# Eve's Sin Sexual Seduction



## Andrew P.C. (Jan 19, 2015)

I am currently going to school, pursuing a Bach. in History. I have about a year left, but right now I am stuck in the worst subject associated with History..... Anthropology. I am forced (yes, I loathe this book and the author very much) to read a book by Kevin Reilly. I am in chapter 7 where he talks about sex and love in the ancient Greek and Roman worlds. Yet, he mentions Christianity in passing. It is quite clear that this guy has never read the bible or Ancient literature. He does make a claim out of left-field that "Paul went so far as to develop a whole philosophy based on the implication in the Old Testament that Eve's sin was sexual seduction and her sin had been the cause of all human sufferings ever since causing everyone to be born with this 'original sin,' and requiring that God purify his people by sacrificing his own son."

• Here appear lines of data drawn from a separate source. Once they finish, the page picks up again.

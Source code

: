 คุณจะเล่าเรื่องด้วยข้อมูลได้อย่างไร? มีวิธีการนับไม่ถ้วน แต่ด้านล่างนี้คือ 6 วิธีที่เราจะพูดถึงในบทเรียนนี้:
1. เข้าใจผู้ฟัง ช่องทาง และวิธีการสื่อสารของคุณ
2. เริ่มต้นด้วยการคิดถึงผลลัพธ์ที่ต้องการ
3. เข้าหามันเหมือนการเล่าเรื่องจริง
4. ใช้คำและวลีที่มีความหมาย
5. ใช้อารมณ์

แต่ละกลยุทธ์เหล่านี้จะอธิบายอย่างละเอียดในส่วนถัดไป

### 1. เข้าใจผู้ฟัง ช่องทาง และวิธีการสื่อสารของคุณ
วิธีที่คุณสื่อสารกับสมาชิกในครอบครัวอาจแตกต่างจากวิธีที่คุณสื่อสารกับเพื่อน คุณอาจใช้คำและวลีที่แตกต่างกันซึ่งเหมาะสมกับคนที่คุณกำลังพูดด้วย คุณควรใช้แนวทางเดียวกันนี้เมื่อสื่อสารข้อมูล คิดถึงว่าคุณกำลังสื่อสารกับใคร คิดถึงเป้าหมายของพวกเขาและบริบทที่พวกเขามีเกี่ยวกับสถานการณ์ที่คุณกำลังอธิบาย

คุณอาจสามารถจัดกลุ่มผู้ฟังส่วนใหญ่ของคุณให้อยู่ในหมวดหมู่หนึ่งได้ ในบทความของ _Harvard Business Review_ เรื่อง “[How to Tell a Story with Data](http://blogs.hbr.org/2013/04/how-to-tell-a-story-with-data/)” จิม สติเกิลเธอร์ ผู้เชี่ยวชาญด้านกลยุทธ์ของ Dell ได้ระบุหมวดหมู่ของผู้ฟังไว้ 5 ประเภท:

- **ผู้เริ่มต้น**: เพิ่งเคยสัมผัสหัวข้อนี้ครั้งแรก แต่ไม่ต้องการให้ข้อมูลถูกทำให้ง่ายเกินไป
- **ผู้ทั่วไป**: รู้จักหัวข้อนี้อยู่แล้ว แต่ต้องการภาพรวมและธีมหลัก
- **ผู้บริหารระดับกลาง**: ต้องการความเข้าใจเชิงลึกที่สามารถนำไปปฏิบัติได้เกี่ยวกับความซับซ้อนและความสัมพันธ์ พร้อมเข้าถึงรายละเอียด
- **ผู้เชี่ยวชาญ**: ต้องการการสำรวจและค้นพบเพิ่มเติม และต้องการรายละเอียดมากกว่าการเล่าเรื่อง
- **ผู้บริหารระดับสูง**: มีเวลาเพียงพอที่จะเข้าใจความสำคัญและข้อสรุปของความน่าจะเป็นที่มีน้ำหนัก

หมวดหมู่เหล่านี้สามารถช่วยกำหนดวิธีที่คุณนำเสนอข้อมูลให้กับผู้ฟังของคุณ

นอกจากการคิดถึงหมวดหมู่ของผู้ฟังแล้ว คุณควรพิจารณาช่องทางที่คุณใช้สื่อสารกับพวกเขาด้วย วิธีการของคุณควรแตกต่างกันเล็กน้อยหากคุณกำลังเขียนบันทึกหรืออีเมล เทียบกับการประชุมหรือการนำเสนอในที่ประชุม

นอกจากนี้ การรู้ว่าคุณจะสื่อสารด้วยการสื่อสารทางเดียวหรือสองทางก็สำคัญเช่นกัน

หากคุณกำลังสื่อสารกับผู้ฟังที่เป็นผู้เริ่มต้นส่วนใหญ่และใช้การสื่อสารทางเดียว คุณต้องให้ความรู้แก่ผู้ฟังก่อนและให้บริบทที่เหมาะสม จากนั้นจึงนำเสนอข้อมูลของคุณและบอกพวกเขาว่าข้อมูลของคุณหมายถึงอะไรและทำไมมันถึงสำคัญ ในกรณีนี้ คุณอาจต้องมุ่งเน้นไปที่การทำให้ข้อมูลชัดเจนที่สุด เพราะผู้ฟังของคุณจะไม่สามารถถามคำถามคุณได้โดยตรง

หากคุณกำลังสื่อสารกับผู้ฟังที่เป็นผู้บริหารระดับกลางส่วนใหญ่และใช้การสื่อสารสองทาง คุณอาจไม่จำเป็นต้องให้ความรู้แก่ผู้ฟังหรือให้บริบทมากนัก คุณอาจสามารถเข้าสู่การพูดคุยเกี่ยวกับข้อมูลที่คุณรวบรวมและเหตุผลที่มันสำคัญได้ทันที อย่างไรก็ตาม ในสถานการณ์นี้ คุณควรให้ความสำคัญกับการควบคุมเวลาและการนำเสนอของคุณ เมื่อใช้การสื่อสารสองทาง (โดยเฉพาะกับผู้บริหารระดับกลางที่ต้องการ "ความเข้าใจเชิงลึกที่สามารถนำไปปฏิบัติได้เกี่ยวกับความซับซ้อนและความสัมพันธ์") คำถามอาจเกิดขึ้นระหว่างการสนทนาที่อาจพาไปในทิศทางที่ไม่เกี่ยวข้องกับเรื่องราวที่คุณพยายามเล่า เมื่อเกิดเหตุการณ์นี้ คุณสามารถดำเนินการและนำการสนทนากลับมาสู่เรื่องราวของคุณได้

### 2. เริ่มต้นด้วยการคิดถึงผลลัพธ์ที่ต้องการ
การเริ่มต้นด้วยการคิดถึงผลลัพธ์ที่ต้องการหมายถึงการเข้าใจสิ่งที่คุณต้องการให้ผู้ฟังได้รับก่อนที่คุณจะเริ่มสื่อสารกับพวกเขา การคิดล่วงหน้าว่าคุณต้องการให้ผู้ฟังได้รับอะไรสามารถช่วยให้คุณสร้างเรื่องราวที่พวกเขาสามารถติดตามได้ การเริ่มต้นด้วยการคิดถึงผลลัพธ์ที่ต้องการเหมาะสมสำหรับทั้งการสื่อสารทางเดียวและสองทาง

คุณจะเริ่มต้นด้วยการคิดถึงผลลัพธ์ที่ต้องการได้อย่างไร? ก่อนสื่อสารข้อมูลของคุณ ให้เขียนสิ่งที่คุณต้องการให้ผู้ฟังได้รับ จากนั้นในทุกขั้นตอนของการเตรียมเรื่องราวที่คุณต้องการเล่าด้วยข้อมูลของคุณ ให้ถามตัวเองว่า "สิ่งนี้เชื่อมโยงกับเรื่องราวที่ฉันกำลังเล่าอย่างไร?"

I had to respond, but I am curious what your thoughts are as well. I know it's clearly false and uneducated. You would think that someone with such high esteem in academia would be honest in his assessment. I should not expect much.


----------



## Hamalas (Jan 20, 2015)




----------



## jwright82 (Jan 20, 2015)

Since Paul links original sin with Adam your teacher is a little off. I would start by asking what "Paul" he is refering to because it isn't the Paul of the new testament. I feel no need to answer, personally, to people who want to make stuff up. I have been to college so I know how it is. Good luck.


----------



## lynnie (Jan 20, 2015)

I am telling you the following for your understanding, not to say it is correct....don't want to get myself banned  But to interact with this it is best to understand it. It's been 15 years since I had any contact with people holding this view, so I can't remember all the details.

We interpret scripture with scripture, and Song of Songs/Solomon speaks of coming into the garden and under the apple tree, and his fruit was sweet to my taste. There are other verses in SoS appealed to as I recall. Eve in the garden eating the fruit of the tree is the same metaphore as SoS uses for sexual relations.

Lower life forms often have both male and female organs on one organism, and Satan, the worm, had both organs on his being. So Adam had a fling too. (Adam, before Eve was created from his body, could have had both sets of organs initially on one body.)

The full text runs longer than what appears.